Canada: Environment Canada issues weather “red alert” for British Columbia

“The red level is something new that we haven’t released,” Armel Castellan, meteorologist at Environment and Climate Change Canada, told CNN’s Canadian subsidiary CTV.

Earlier this month, British Columbia, Canada’s westernmost province, experienced catastrophic flooding, forcing evacuations, damaging highways and infrastructure along the Fraser Valley to the US border and disrupting navigation in Vancouver. In the wake of the flood, more abundant rains are expected in the form of three atmospheric rivers in a week.

“We are now in recovery mode and we still have dangerous weather conditions ahead. We had another atmospheric river yesterday,” said Castellan. “What is scheduled for this weekend will be storm number two and again for next week, Tuesday and Wednesday, will be storm number three in a row.”

Castellan noted that storms follow one another with very little time in between.

“So imagine we had an extraordinarily wet fall, the ground is, the landscape is completely saturated.
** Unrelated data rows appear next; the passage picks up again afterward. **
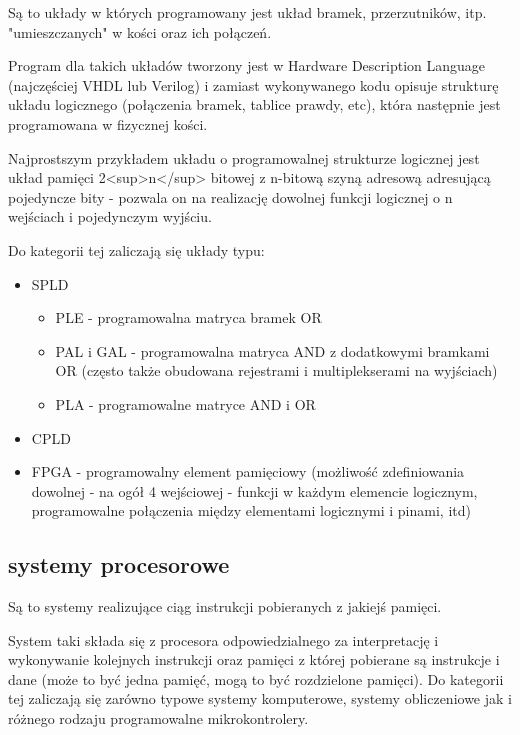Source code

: \documentclass{pdfBooklets}
\begin{document}
Są to układy w których programowany jest układ bramek, przerzutników, itp. "umieszczanych" w kości oraz ich połączeń.

Program dla takich układów tworzony jest w Hardware Description Language (najczęściej VHDL lub Verilog) i zamiast wykonywanego kodu opisuje strukturę układu logicznego (połączenia bramek, tablice prawdy, etc), która następnie jest programowana w fizycznej kości.

Najprostszym przykładem układu o programowalnej strukturze logicznej jest układ pamięci 2<sup>n</sup> bitowej z n-bitową szyną adresową adresującą pojedyncze bity - pozwala on na realizację dowolnej funkcji logicznej o n wejściach i pojedynczym wyjściu.

Do kategorii tej zaliczają się układy typu:
\begin{itemize}
	\item SPLD
	\begin{itemize}
		\item PLE - programowalna matryca bramek OR
		\item PAL i GAL - programowalna matryca AND z dodatkowymi bramkami OR (często także obudowana rejestrami i multiplekserami na wyjściach)
		\item PLA - programowalne matryce AND i OR
	\end{itemize}
	\item CPLD
	\item FPGA - programowalny element pamięciowy (możliwość zdefiniowania dowolnej - na ogół 4 wejściowej - funkcji w każdym elemencie logicznym, programowalne połączenia między elementami logicznymi i pinami, itd)
\end{itemize}

\subsection{systemy procesorowe}
Są to systemy realizujące ciąg instrukcji pobieranych z jakiejś pamięci.

System taki składa się z procesora odpowiedzialnego za interpretację i wykonywanie kolejnych instrukcji oraz pamięci z której pobierane są instrukcje i dane (może to być jedna pamięć, mogą to być rozdzielone pamięci). Do kategorii tej zaliczają się zarówno typowe systemy komputerowe, systemy obliczeniowe jak i różnego rodzaju programowalne mikrokontrolery.
\end{document}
Any extra moisture drains away much easier and faster,” he said.

“We also had snow,” he said. “So at these mid-elevations there’s snow to melt, and that’s precisely what these next storms are going to do. We’re going to add snowmelt to the rainwater and create a lot of runoff. “

Castellan warned that the new weather systems will bring hot air to extremely high altitudes, with heating in the mountains up to 3,000 meters or more.

British Columbia’s Ministry of Transportation and Infrastructure is proactively closing sections of highways and asking drivers to avoid non-essential trips before another round of forecasted heavy rains.

“Road infrastructure in these areas is extremely vulnerable as a result of recent storms, and heavier rains in the forecast pose an additional risk,” the ministry said in a statement.